→ EXERCISE INSTRUCTIONS
Copy out the lines of the records below, and only those lines, from the one with "investor KPI mappings." through the one with "KPI report filters.", exactly as they appear.

→ DATA UNDER STUDY
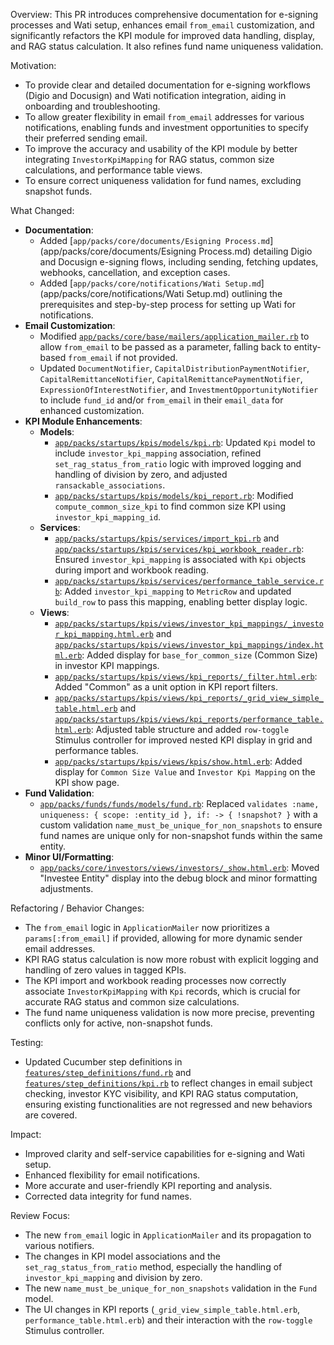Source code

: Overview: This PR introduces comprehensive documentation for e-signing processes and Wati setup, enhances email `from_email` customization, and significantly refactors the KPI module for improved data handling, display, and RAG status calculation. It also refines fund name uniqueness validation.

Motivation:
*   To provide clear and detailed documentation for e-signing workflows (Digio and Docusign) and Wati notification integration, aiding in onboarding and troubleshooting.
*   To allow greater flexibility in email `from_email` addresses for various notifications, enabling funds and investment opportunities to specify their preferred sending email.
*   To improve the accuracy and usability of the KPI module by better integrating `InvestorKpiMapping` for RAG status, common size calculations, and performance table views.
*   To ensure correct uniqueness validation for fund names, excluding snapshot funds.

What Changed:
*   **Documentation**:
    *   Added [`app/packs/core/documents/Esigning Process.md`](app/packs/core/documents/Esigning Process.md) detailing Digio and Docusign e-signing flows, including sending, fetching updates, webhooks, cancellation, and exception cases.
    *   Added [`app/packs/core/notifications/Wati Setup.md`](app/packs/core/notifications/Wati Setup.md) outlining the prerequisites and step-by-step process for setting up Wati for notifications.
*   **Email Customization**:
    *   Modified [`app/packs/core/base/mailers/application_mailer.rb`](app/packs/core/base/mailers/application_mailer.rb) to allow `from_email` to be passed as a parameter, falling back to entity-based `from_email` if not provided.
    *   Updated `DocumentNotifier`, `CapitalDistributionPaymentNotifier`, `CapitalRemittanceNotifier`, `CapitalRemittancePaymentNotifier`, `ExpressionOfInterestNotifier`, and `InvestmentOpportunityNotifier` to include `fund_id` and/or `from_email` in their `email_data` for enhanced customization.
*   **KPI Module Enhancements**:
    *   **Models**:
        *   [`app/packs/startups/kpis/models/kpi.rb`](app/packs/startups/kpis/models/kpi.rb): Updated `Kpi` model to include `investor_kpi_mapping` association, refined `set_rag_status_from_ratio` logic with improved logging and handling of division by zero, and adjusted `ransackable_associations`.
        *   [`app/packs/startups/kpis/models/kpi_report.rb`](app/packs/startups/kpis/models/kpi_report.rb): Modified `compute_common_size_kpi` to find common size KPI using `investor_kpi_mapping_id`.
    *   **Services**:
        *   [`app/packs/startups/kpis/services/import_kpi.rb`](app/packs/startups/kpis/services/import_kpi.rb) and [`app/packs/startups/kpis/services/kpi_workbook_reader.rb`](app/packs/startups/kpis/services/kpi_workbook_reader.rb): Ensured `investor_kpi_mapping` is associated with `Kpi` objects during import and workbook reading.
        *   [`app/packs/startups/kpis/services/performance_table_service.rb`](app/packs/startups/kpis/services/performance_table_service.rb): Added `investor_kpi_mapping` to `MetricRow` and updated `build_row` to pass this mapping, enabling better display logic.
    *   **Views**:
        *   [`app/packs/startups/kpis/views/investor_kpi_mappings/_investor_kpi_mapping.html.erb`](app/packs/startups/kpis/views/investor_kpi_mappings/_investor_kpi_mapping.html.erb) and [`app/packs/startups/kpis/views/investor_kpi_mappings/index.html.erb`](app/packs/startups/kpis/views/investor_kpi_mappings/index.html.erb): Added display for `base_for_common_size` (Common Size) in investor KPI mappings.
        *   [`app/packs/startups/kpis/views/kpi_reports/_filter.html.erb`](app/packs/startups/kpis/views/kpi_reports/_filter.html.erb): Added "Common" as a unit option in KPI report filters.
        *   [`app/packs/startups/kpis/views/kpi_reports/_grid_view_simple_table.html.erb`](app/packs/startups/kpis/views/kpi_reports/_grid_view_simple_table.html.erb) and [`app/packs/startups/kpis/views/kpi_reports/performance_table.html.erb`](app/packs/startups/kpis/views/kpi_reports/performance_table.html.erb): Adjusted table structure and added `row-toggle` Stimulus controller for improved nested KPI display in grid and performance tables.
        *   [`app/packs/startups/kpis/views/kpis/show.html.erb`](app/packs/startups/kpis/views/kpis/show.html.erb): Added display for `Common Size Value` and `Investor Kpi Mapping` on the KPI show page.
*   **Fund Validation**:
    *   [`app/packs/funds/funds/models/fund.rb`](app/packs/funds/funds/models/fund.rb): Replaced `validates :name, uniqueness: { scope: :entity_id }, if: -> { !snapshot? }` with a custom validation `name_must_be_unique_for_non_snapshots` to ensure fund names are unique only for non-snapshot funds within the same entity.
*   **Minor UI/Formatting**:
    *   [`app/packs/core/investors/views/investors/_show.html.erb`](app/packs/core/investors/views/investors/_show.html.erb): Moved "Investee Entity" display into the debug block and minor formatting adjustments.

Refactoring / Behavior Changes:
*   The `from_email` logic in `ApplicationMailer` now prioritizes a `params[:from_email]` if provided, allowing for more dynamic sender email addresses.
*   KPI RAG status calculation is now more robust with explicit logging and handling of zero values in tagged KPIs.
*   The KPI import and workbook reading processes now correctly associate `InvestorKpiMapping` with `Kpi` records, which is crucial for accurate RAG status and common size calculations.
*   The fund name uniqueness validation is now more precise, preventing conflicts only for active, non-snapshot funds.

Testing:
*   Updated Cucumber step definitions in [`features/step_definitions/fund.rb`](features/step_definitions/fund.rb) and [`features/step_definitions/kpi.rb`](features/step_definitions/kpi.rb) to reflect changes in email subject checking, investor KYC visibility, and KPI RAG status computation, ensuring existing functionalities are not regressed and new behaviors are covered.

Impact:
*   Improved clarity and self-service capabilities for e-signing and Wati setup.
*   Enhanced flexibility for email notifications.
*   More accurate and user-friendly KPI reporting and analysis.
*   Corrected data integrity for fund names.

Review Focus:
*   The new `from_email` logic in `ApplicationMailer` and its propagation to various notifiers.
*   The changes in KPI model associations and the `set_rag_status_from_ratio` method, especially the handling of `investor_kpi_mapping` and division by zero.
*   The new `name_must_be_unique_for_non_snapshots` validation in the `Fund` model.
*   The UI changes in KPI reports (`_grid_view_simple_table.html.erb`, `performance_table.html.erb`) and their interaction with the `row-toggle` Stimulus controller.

→ TASK SOLUTION
        *   [`app/packs/startups/kpis/views/investor_kpi_mappings/_investor_kpi_mapping.html.erb`](app/packs/startups/kpis/views/investor_kpi_mappings/_investor_kpi_mapping.html.erb) and [`app/packs/startups/kpis/views/investor_kpi_mappings/index.html.erb`](app/packs/startups/kpis/views/investor_kpi_mappings/index.html.erb): Added display for `base_for_common_size` (Common Size) in investor KPI mappings.
        *   [`app/packs/startups/kpis/views/kpi_reports/_filter.html.erb`](app/packs/startups/kpis/views/kpi_reports/_filter.html.erb): Added "Common" as a unit option in KPI report filters.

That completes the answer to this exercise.